In a lengthy judgment released on September 16, Federal Court Judge Yvan Roy convincingly dismissed a patent lawsuit brought against Bombardier Recreational Products Inc. (BRP) by one of its main competitors, Arctic Cat, Inc. (2016 FC 1047).

Arctic Cat had accused BRP of infringing a patent relating to electronic engine control for two-stroke engines. This lawsuit came on the heels of a lawsuit which BRP had earlier filed against Arctic Cat for infringement of a series of patents relating to rider forward positioning and frame construction of snowmobiles.*

Marek Nitoslawski, David Turgeon, Joanie Lapalme and Michael Shortt of Fasken Martineau's Montreal Intellectual Property Group represented BRP in this case.
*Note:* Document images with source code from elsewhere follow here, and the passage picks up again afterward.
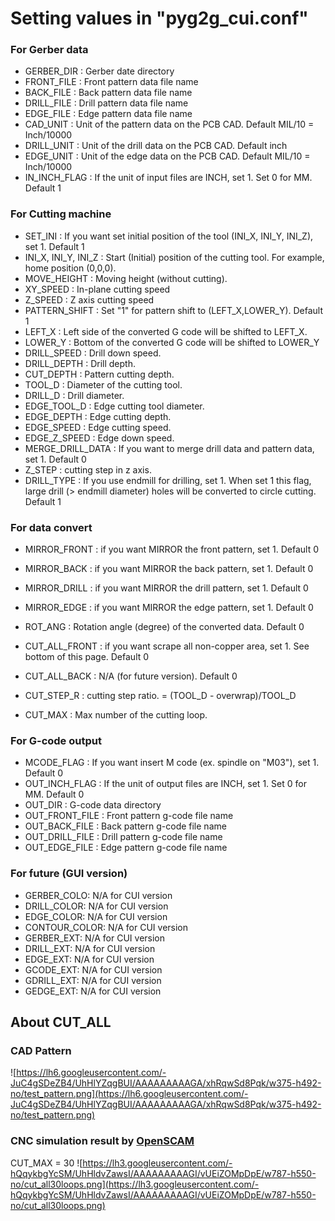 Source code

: # Setting values in "pyg2g\_cui.conf" #

### For Gerber data ###
  * GERBER\_DIR : Gerber date directory
  * FRONT\_FILE : Front pattern data file name
  * BACK\_FILE : Back pattern data file name
  * DRILL\_FILE : Drill pattern data file name
  * EDGE\_FILE : Edge pattern data file name
  * CAD\_UNIT : Unit of the pattern data on the PCB CAD. Default MIL/10 = Inch/10000
  * DRILL\_UNIT : Unit of the drill data on the PCB CAD. Default inch
  * EDGE\_UNIT :  Unit of the edge data on the PCB CAD. Default MIL/10 = Inch/10000
  * IN\_INCH\_FLAG : If the unit of input files are INCH, set 1. Set 0 for MM. Default 1

### For Cutting machine ###
  * SET\_INI : If you want set initial position of the tool (INI\_X, INI\_Y, INI\_Z), set 1. Default 1
  * INI\_X, INI\_Y, INI\_Z : Start (Initial) position of the cutting tool. For example, home position (0,0,0).
  * MOVE\_HEIGHT : Moving height (without cutting).
  * XY\_SPEED : In-plane cutting speed
  * Z\_SPEED : Z axis cutting speed
  * PATTERN\_SHIFT : Set "1" for pattern shift to (LEFT\_X,LOWER\_Y). Default 1
  * LEFT\_X : Left side of the converted G code will be shifted to LEFT\_X.
  * LOWER\_Y : Bottom of the converted G code will be shifted to LOWER\_Y
  * DRILL\_SPEED : Drill down speed.
  * DRILL\_DEPTH : Drill depth.
  * CUT\_DEPTH : Pattern cutting depth.
  * TOOL\_D : Diameter of the cutting tool.
  * DRILL\_D : Drill diameter.
  * EDGE\_TOOL\_D : Edge cutting tool diameter.
  * EDGE\_DEPTH : Edge cutting depth.
  * EDGE\_SPEED : Edge cutting speed.
  * EDGE\_Z\_SPEED : Edge down speed.
  * MERGE\_DRILL\_DATA : If you want to merge drill data and pattern data, set 1. Default 0
  * Z\_STEP : cutting step in z axis.
  * DRILL\_TYPE : If you use endmill for drilling, set 1. When set 1 this flag, large drill (> endmill diameter) holes will be converted to circle cutting. Default 1
### For data convert ###
  * MIRROR\_FRONT :  if you want MIRROR the front pattern, set 1. Default 0
  * MIRROR\_BACK :  if you want MIRROR the back pattern, set 1. Default 0
  * MIRROR\_DRILL :  if you want MIRROR the drill pattern, set 1. Default 0
  * MIRROR\_EDGE : if you want MIRROR the edge pattern, set 1. Default 0
  * ROT\_ANG : Rotation angle (degree) of the converted data. Default 0

  * CUT\_ALL\_FRONT : if you want scrape all non-copper area, set 1. See bottom of this page. Default 0
  * CUT\_ALL\_BACK :  N/A (for future version). Default 0
  * CUT\_STEP\_R : cutting step ratio. = (TOOL\_D - overwrap)/TOOL\_D
  * CUT\_MAX : Max number of the cutting loop.

### For G-code output ###
  * MCODE\_FLAG : If you want insert M code (ex. spindle on "M03"), set 1. Default 0
  * OUT\_INCH\_FLAG : If the unit of output files are INCH, set 1. Set 0 for MM. Default 0
  * OUT\_DIR : G-code data directory
  * OUT\_FRONT\_FILE : Front pattern g-code file name
  * OUT\_BACK\_FILE : Back pattern g-code file name
  * OUT\_DRILL\_FILE : Drill pattern g-code file name
  * OUT\_EDGE\_FILE : Edge pattern g-code file name

### For future (GUI version) ###
  * GERBER\_COLO: N/A for CUI version
  * DRILL\_COLOR: N/A for CUI version
  * EDGE\_COLOR: N/A for CUI version
  * CONTOUR\_COLOR: N/A for CUI version
  * GERBER\_EXT: N/A for CUI version
  * DRILL\_EXT: N/A for CUI version
  * EDGE\_EXT: N/A for CUI version
  * GCODE\_EXT: N/A for CUI version
  * GDRILL\_EXT: N/A for CUI version
  * GEDGE\_EXT: N/A for CUI version

## About CUT\_ALL ##
### CAD Pattern ###
![https://lh6.googleusercontent.com/-JuC4gSDeZB4/UhHlYZqgBUI/AAAAAAAAAGA/xhRqwSd8Pqk/w375-h492-no/test_pattern.png](https://lh6.googleusercontent.com/-JuC4gSDeZB4/UhHlYZqgBUI/AAAAAAAAAGA/xhRqwSd8Pqk/w375-h492-no/test_pattern.png)

### CNC simulation result by [OpenSCAM](http://openscam.com/) ###
CUT\_MAX = 30
![https://lh3.googleusercontent.com/-hQqykbgYcSM/UhHldvZawsI/AAAAAAAAAGI/vUEiZOMpDpE/w787-h550-no/cut_all30loops.png](https://lh3.googleusercontent.com/-hQqykbgYcSM/UhHldvZawsI/AAAAAAAAAGI/vUEiZOMpDpE/w787-h550-no/cut_all30loops.png)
In finding for BRP, the Court ruled that its engine control systems did not infringe Arctic Cat's patent. The Court also ruled that if there had been a finding of infringement, the patent would have been held invalid. The judgment addresses many factual issues which are particular to the case but also sets out some broader legal principles which will be of interest to patent practitioners as well as their clients:


BRP challenged whether the named inventor of Arctic Cat's patent was in fact the true inventor of the technology (if any) disclosed and claimed in the patent. Inventorship is an issue that is rarely raised in Canadian cases, and has not received much judicial attention to date. In this case, the evidence showed that the inventor had done nothing more than explore a general idea with a third party supplier of engines, who then provided solutions to the problems raised by the purported inventor. The Court found that under cross-examination, the inventor was unable to clearly describe his invention, or explain what his contribution to the invention would have been. In the end, the Court concluded that Arctic Cat had not met the relatively low threshold of showing that the alleged inventor had made even a "a minor contribution" to the patented invention.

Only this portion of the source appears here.